В сумеречной тиши отчетливо и таинственно слышался каждый шорох. У ближней кулижки плескались утки, высоко в бережинах, невидимые от воды, шумели кусты, скрипела старым стволом рябина, а где-то совсем рядом пролетела птица, взбивая тяжелым крылом стылую приречную темноту. Солнце к этому часу уже упряталось за нехожими долами и лесами и оттого река казалась особенно глубокой и черной, как ночное небо.

Галерий Васильевич опасливо пригляделся к кустам. Ему вдруг припомнилось, как давным-давно с соседом Андреем Прокопьевичем они охотились на току. Как шли с ружьями солнечным весенним лесом, жгли костер в засторонке, устраивая место для спанья, а к вечеру, в потемни, выбрели ко глухариному току и схоронились под елками. Лес, как и сейчас, был темен и тих. Старику Прокопьевичу все хотелось поговорить, он покашливал в закуржевевшую рукавицу и негромко шептал:

— Слыш-ко, раньше, говорят, рябы-ти с корову были!

— Угу, — недовольно мычал в ответ Геля. На току он охотился первый раз, был молчалив и только зыркал по сторонам большими глазищами.

— А пошто ты не спрашивашь, как ряб-то маленьким стал? — не унимался напарник. Он похохатывал и подтыкал Гельку в бок. Ждал, когда тот спросит.

Но Галерий молчал. Ему было неприятно стариковское веселье. “Вот старый пентюх, — незлобиво думал он, чертыхаясь. — Нашел время позубоскалить, сидел бы лучше, как мышь, и не выкуркивал”.

Прокопич отворачивался, гремел ружьецом, обиженно утирался рукавом телогрейки. Молчание тяготило его, и он снова приступал со своим давешним разговором:

— А дело-то просто было, житейско, — нашептывал старик торопливо, боясь, как бы его не прервали. — Бог-то шел мимо, увидал ряба с корову и испужался. Сделал ряба-то маленьким из-за этого, разделил мясо по всем птицам. Часть отдал глухарю, часть — пеструхе, и куроптю, и косачу, и марьюхе… Вот ишь как! А ты-то думал-гадал.

— Да ничего я не думал, — огрызался Гелька. — Больно мне нужно.
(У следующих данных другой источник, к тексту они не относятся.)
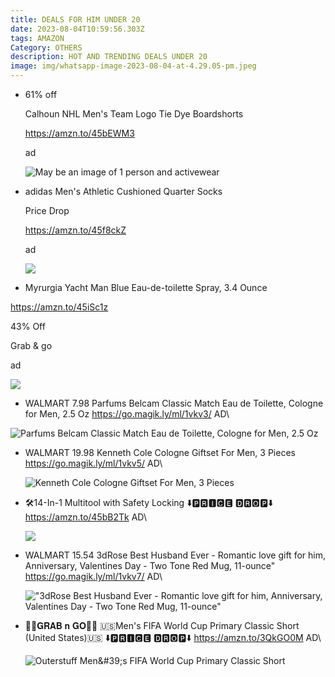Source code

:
 ```yaml
---
title: DEALS FOR HIM UNDER 20
date: 2023-08-04T10:59:56.303Z
tags: AMAZON
Category: OTHERS
description: HOT AND TRENDING DEALS UNDER 20
image: img/whatsapp-image-2023-08-04-at-4.29.05-pm.jpeg
---
```

* 61% off

  Calhoun NHL Men's Team Logo Tie Dye Boardshorts

  https://amzn.to/45bEWM3

  ad

  <!--EndFragment-->

  ![May be an image of 1 person and activewear](https://scontent.fccu3-1.fna.fbcdn.net/v/t39.30808-6/362671172_1035899517774133_4107126525016146417_n.jpg?_nc_cat=101&ccb=1-7&_nc_sid=5cd70e&_nc_ohc=hhkYpTw8DXUAX8rWhsW&_nc_ht=scontent.fccu3-1.fna&oh=00_AfAZTvCUYmwRtG-59meU8Ld1w7ll6hZAe367m66HX6nEpA&oe=64D20EC1)

  <!--EndFragment-->
* adidas Men's Athletic Cushioned Quarter Socks

  Price Drop

  https://amzn.to/45f8ckZ

  ad

  <!--EndFragment-->

  ![](https://m.media-amazon.com/images/I/81hNGGETHXL._AC_UX679_.jpg)

  <!--EndFragment-->
* Myrurgia Yacht Man Blue Eau-de-toilette Spray, 3.4 Ounce

https://amzn.to/45iSc1z

43% Off

Grab & go

ad

<!--EndFragment-->

![](https://m.media-amazon.com/images/I/61Aj9QsoILL._SL1000_.jpg)

<!--EndFragment-->

* WALMART
  7.98
  Parfums Belcam Classic Match Eau de Toilette, Cologne for Men, 2.5 Oz
  https://go.magik.ly/ml/1vkv3/
  AD\

![Parfums Belcam Classic Match Eau de Toilette, Cologne for Men, 2.5 Oz](https://i5.walmartimages.com/asr/1560b6c2-4c17-471a-8ed2-508c49672f6a.6591a0690c1493d37267a444acaeb241.jpeg?odnHeight=2000&odnWidth=2000&odnBg=FFFFFF)

* WALMART
  19.98
  Kenneth Cole Cologne Giftset For Men, 3 Pieces
  https://go.magik.ly/ml/1vkv5/
  AD\

  ![Kenneth Cole Cologne Giftset For Men, 3 Pieces](https://i5.walmartimages.com/seo/Kenneth-Cole-Cologne-Giftset-For-Men-3-Pieces_47183b60-d589-4469-ad02-0862f8b27e29.661ee9af30ce8382582a9e9e74d173aa.jpeg?odnHeight=612&odnWidth=612&odnBg=FFFFFF)
* 🛠14-In-1 Multitool with Safety Locking
  ⬇️🅿🆁🅸🅲🅴 🅳🆁🅾🅿⬇️
  https://amzn.to/45bB2Tk
  AD\

  ![](https://m.media-amazon.com/images/I/61F2k5mHPDL._AC_SL1200_.jpg)
* WALMART
  15.54
  3dRose Best Husband Ever - Romantic love gift for him, Anniversary, Valentines Day - Two Tone Red Mug, 11-ounce"
  https://go.magik.ly/ml/1vkv7/
  AD\

  !["3dRose Best Husband Ever - Romantic love gift for him, Anniversary, Valentines Day - Two Tone Red Mug, 11-ounce"](https://i5.walmartimages.com/asr/12703ecc-5035-475b-9131-fe5d062071fd_1.8e2219c3598a49d659cb99f677058acd.jpeg?odnHeight=2000&odnWidth=2000&odnBg=FFFFFF)
* 🏃🏃𝐆𝐑𝐀𝐁 𝐧 𝐆𝐎🏃🏃
  🇺🇸Men's FIFA World Cup Primary Classic Short (United States)🇺🇸
  ⬇️🅿🆁🅸🅲🅴 🅳🆁🅾🅿⬇️
  https://amzn.to/3QkGO0M
  AD\

  ![Outerstuff Men\&#39;s FIFA World Cup Primary Classic Short](https://m.media-amazon.com/images/I/71MctSE191L._AC_UX522_.jpg)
Глухари объявились на вечерней зорьке. Они прилетели из глубины темного дремотного леса, сбились шумной ватажкой на краю борка, возле болота, и закружились в свадебном хороводе. Волоча по снежному насту темно-серые крылья, распушив пышные веера хвостов, самцы притопывали вокруг коткающих пеструх, вызывающе взглядывая на них красными глазами. А как самозабвенно пели они любовные серенады! Какие высокие ноты брали и как забывали все на свете, любуясь своими подружками в ржаво-охристых перьях. Сюда бы надо было созвать какого-нибудь древнего поэта Алкмана, который, говорят, любил песни птиц, но Галерий и старик Прокопич, конечно, ни сном ни духом не знали ни забытого поэта, ни его лирики. Они просто бежали на глухариный зов — каждый раз на три шага, — но когда он умолкал, замирали, как снежные ели, ожидая новой запевки. А на краю ельника, у белых узоров от крыльев, они вскинули ружья и стали стрелять по песне.